[Dataset entries]
┄┄┄┄┄┄

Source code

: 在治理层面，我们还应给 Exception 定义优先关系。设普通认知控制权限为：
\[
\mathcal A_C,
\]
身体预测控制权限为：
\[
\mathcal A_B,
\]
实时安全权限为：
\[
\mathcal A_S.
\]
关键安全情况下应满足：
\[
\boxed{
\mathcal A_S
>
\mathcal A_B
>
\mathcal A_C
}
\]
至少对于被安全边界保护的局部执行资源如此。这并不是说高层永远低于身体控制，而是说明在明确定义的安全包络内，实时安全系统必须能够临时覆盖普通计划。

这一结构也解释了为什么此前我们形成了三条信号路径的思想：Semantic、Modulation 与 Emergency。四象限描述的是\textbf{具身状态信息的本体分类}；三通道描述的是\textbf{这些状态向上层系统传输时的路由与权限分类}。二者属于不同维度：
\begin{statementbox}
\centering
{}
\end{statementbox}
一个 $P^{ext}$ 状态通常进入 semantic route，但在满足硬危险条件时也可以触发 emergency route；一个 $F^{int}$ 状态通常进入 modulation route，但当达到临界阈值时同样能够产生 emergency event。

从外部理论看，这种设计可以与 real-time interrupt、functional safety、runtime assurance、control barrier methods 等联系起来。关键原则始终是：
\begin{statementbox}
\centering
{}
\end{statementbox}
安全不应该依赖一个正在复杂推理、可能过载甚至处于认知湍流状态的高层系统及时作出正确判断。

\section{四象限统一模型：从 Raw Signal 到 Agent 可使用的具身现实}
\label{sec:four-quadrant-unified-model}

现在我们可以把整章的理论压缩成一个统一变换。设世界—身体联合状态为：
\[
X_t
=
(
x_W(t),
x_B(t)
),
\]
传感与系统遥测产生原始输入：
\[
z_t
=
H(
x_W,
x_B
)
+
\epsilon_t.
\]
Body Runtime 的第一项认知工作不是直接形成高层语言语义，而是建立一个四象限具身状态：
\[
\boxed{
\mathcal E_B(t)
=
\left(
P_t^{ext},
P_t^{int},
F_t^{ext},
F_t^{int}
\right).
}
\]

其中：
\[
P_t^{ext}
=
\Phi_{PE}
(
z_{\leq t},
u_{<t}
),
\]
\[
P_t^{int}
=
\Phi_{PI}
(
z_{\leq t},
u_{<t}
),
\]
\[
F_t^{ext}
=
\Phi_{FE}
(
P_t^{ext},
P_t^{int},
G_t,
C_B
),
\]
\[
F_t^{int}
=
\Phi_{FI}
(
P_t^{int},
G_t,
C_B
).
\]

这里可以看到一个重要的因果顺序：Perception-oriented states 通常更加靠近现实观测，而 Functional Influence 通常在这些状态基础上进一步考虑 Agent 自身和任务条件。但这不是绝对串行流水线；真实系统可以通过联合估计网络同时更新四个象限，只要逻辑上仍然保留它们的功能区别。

┄┄┄┄┄┄

THE TASK >> Reproduce every record in full, keeping each one exactly as it reads.

ANSWER BOX >>
Source code

: 在治理层面，我们还应给 Exception 定义优先关系。设普通认知控制权限为：
\[
\mathcal A_C,
\]
身体预测控制权限为：
\[
\mathcal A_B,
\]
实时安全权限为：
\[
\mathcal A_S.
\]
关键安全情况下应满足：
\[
\boxed{
\mathcal A_S
>
\mathcal A_B
>
\mathcal A_C
}
\]
至少对于被安全边界保护的局部执行资源如此。这并不是说高层永远低于身体控制，而是说明在明确定义的安全包络内，实时安全系统必须能够临时覆盖普通计划。

这一结构也解释了为什么此前我们形成了三条信号路径的思想：Semantic、Modulation 与 Emergency。四象限描述的是\textbf{具身状态信息的本体分类}；三通道描述的是\textbf{这些状态向上层系统传输时的路由与权限分类}。二者属于不同维度：
\begin{statementbox}
\centering
{}
\end{statementbox}
一个 $P^{ext}$ 状态通常进入 semantic route，但在满足硬危险条件时也可以触发 emergency route；一个 $F^{int}$ 状态通常进入 modulation route，但当达到临界阈值时同样能够产生 emergency event。

从外部理论看，这种设计可以与 real-time interrupt、functional safety、runtime assurance、control barrier methods 等联系起来。关键原则始终是：
\begin{statementbox}
\centering
{}
\end{statementbox}
安全不应该依赖一个正在复杂推理、可能过载甚至处于认知湍流状态的高层系统及时作出正确判断。

\section{四象限统一模型：从 Raw Signal 到 Agent 可使用的具身现实}
\label{sec:four-quadrant-unified-model}

现在我们可以把整章的理论压缩成一个统一变换。设世界—身体联合状态为：
\[
X_t
=
(
x_W(t),
x_B(t)
),
\]
传感与系统遥测产生原始输入：
\[
z_t
=
H(
x_W,
x_B
)
+
\epsilon_t.
\]
Body Runtime 的第一项认知工作不是直接形成高层语言语义，而是建立一个四象限具身状态：
\[
\boxed{
\mathcal E_B(t)
=
\left(
P_t^{ext},
P_t^{int},
F_t^{ext},
F_t^{int}
\right).
}
\]

其中：
\[
P_t^{ext}
=
\Phi_{PE}
(
z_{\leq t},
u_{<t}
),
\]
\[
P_t^{int}
=
\Phi_{PI}
(
z_{\leq t},
u_{<t}
),
\]
\[
F_t^{ext}
=
\Phi_{FE}
(
P_t^{ext},
P_t^{int},
G_t,
C_B
),
\]
\[
F_t^{int}
=
\Phi_{FI}
(
P_t^{int},
G_t,
C_B
).
\]

这里可以看到一个重要的因果顺序：Perception-oriented states 通常更加靠近现实观测，而 Functional Influence 通常在这些状态基础上进一步考虑 Agent 自身和任务条件。但这不是绝对串行流水线；真实系统可以通过联合估计网络同时更新四个象限，只要逻辑上仍然保留它们的功能区别。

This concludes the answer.